Ein Traumpaar wird erwachsen: "Zeiten des Aufruhrs" mit Kate Winslet und Leonardo DiCaprio ist ein Meisterwerk.

Er ist ein bisschen runder, sie ein bisschen spitzer als vor zwölf Jahren, aber man erkennt sie wieder: Leonardo DiCaprio und Kate Winslet, deren jähe, leidenschaftliche, Klassenschranken einreißende Liebe den Untergang der „Titanic“ überstrahlte, sind nun das, was man ihnen damals am wenigsten gewünscht hätte: ein ganz normales amerikanisches Mittelschichtspaar. Was kommt, nachdem die Liebe erkaltet ist, zeigt „Zeiten des Aufruhrs“, der neue Film von Sam Mendes („American Beauty“, 1999). Es ist ein Meisterwerk.

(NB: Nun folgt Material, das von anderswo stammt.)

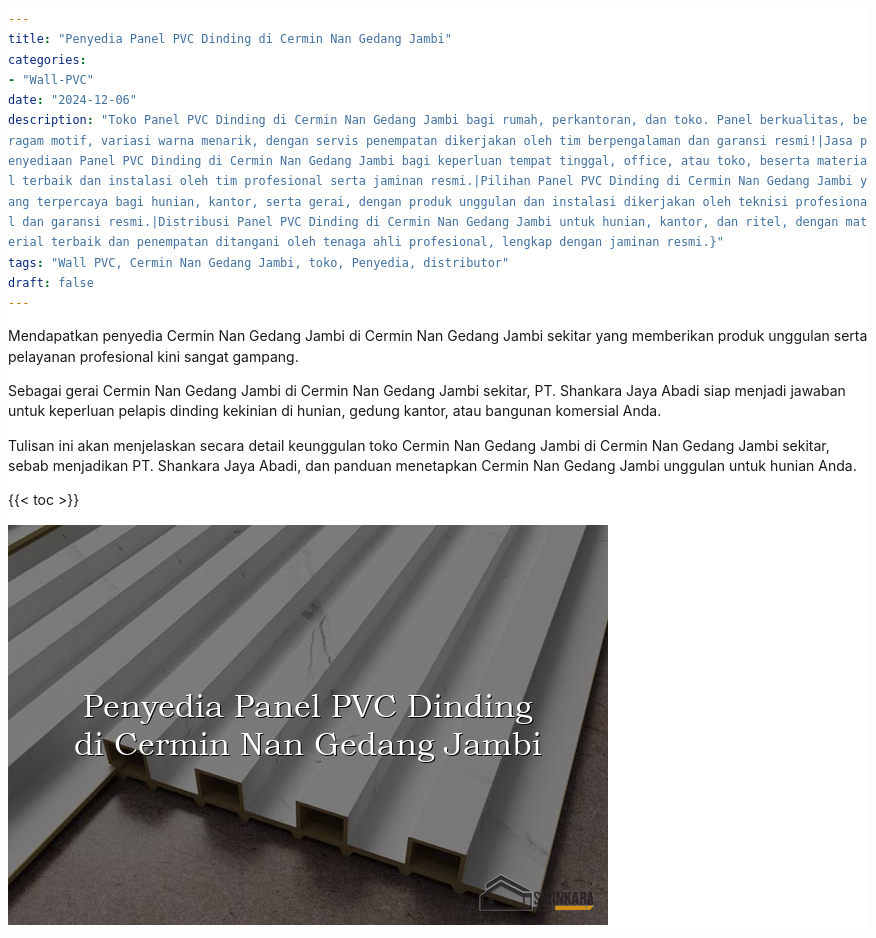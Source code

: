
 ```yaml
---
title: "Penyedia Panel PVC Dinding di Cermin Nan Gedang Jambi"
categories: 
- "Wall-PVC"
date: "2024-12-06"
description: "Toko Panel PVC Dinding di Cermin Nan Gedang Jambi bagi rumah, perkantoran, dan toko. Panel berkualitas, beragam motif, variasi warna menarik, dengan servis penempatan dikerjakan oleh tim berpengalaman dan garansi resmi!|Jasa penyediaan Panel PVC Dinding di Cermin Nan Gedang Jambi bagi keperluan tempat tinggal, office, atau toko, beserta material terbaik dan instalasi oleh tim profesional serta jaminan resmi.|Pilihan Panel PVC Dinding di Cermin Nan Gedang Jambi yang terpercaya bagi hunian, kantor, serta gerai, dengan produk unggulan dan instalasi dikerjakan oleh teknisi profesional dan garansi resmi.|Distribusi Panel PVC Dinding di Cermin Nan Gedang Jambi untuk hunian, kantor, dan ritel, dengan material terbaik dan penempatan ditangani oleh tenaga ahli profesional, lengkap dengan jaminan resmi.}"
tags: "Wall PVC, Cermin Nan Gedang Jambi, toko, Penyedia, distributor"
draft: false
---
```


Mendapatkan penyedia Cermin Nan Gedang Jambi di Cermin Nan Gedang Jambi sekitar yang memberikan produk unggulan serta pelayanan profesional kini sangat gampang.

Sebagai gerai Cermin Nan Gedang Jambi di Cermin Nan Gedang Jambi sekitar, PT. Shankara Jaya Abadi siap menjadi jawaban untuk keperluan pelapis dinding kekinian di hunian, gedung kantor, atau bangunan komersial Anda.

Tulisan ini akan menjelaskan secara detail keunggulan toko Cermin Nan Gedang Jambi di Cermin Nan Gedang Jambi sekitar, sebab menjadikan PT. Shankara Jaya Abadi, dan panduan menetapkan Cermin Nan Gedang Jambi unggulan untuk hunian Anda.

{{< toc >}}

![Penyedia Panel PVC Dinding di Cermin Nan Gedang Jambi](/images/Wall-PVC/Penyedia-Panel-PVC-Dinding-di-Cermin-Nan-Gedang-Jambi.png)
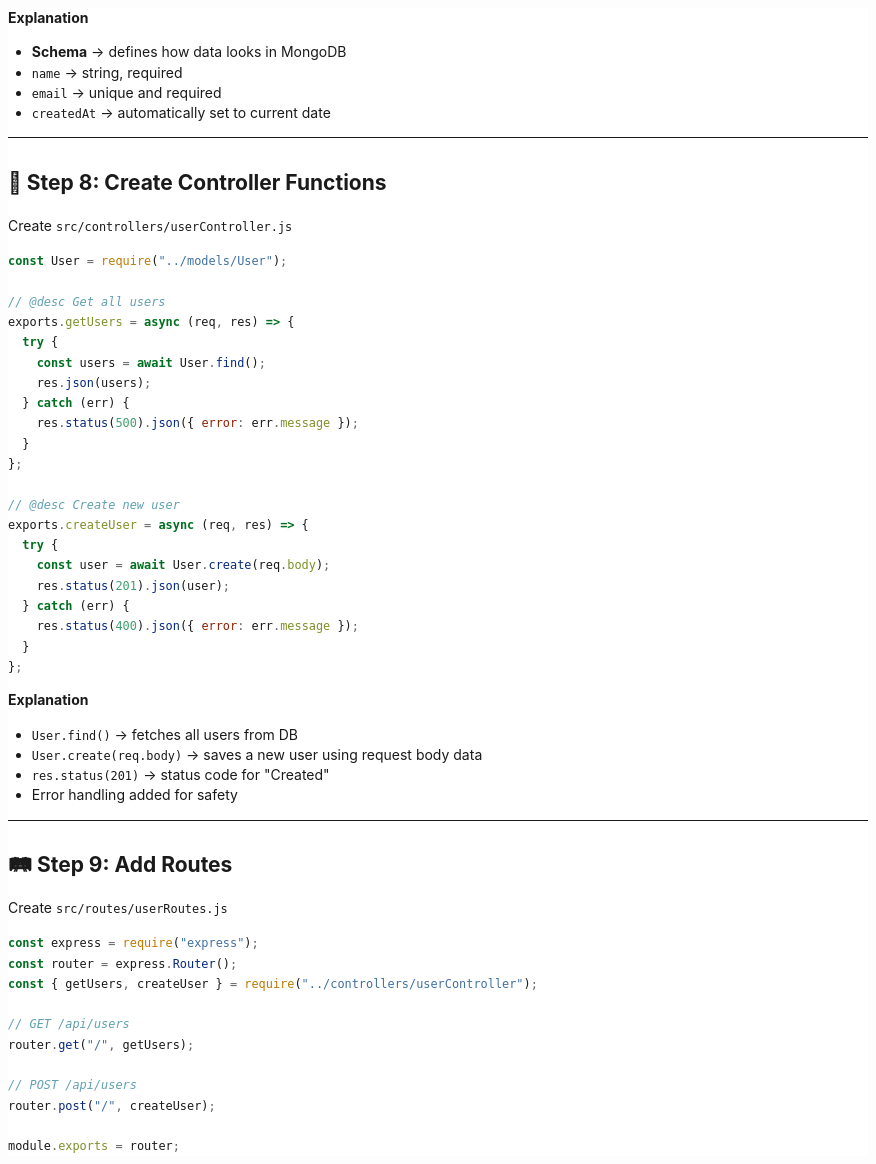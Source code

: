 **Explanation**  
- **Schema** → defines how data looks in MongoDB  
- `name` → string, required  
- `email` → unique and required  
- `createdAt` → automatically set to current date  

---

## 🎯 Step 8: Create Controller Functions
Create `src/controllers/userController.js`
```js
const User = require("../models/User");

// @desc Get all users
exports.getUsers = async (req, res) => {
  try {
    const users = await User.find();
    res.json(users);
  } catch (err) {
    res.status(500).json({ error: err.message });
  }
};

// @desc Create new user
exports.createUser = async (req, res) => {
  try {
    const user = await User.create(req.body);
    res.status(201).json(user);
  } catch (err) {
    res.status(400).json({ error: err.message });
  }
};
```

**Explanation**  
- `User.find()` → fetches all users from DB  
- `User.create(req.body)` → saves a new user using request body data  
- `res.status(201)` → status code for "Created"  
- Error handling added for safety  

---

## 🛤 Step 9: Add Routes
Create `src/routes/userRoutes.js`
```js
const express = require("express");
const router = express.Router();
const { getUsers, createUser } = require("../controllers/userController");

// GET /api/users
router.get("/", getUsers);

// POST /api/users
router.post("/", createUser);

module.exports = router;
```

DiCaprio und Winslet spielen das Ehepaar Frank und April Wheeler, die eines Abends im Jahr 1955 nach einer desas trös gescheiterten Laientheateraufführung, bei der April die Hauptrolle spielte, nach Hause fahren. Sie streiten heftig, weil beider Illusionen über sich selbst und übereinander mit dem Misserfolg ins Wanken geraten: Die Schauspielschülerin April war sieben Jahre früher das glamouröse Objekt von Franks Begehren gewesen, nun wollte und sollte sie noch einmal beweisen, dass sie das wert war.

Beide müssen sich jedoch eingestehen, dass sie nichts von jeder anderen kunstgewerblich dilettierenden Hausfrau unterscheidet und ihn nichts von jenen Ehemännern, die ihre Frauen genau dazu ermutigen, damit sie ihr Vorstadtleben überhaupt ertragen können. Sie schämen sich vor- und füreinander, doch dann scheint es für eine Weile, als ob ein neuer Plan über das Elend der verlorenen Illusionen hinweghelfen könne: April überredet Frank, nach Paris zu ziehen, um herauszukommen aus dem Alltag, den sie beide hassen. Für kurze Zeit haben sie ein Projekt, das ihren Status der Besonderheit, den Nachbarn und Freunde ihnen zugestehen, zu rechtfertigen scheint. Aber zur Abreise soll es nicht kommen.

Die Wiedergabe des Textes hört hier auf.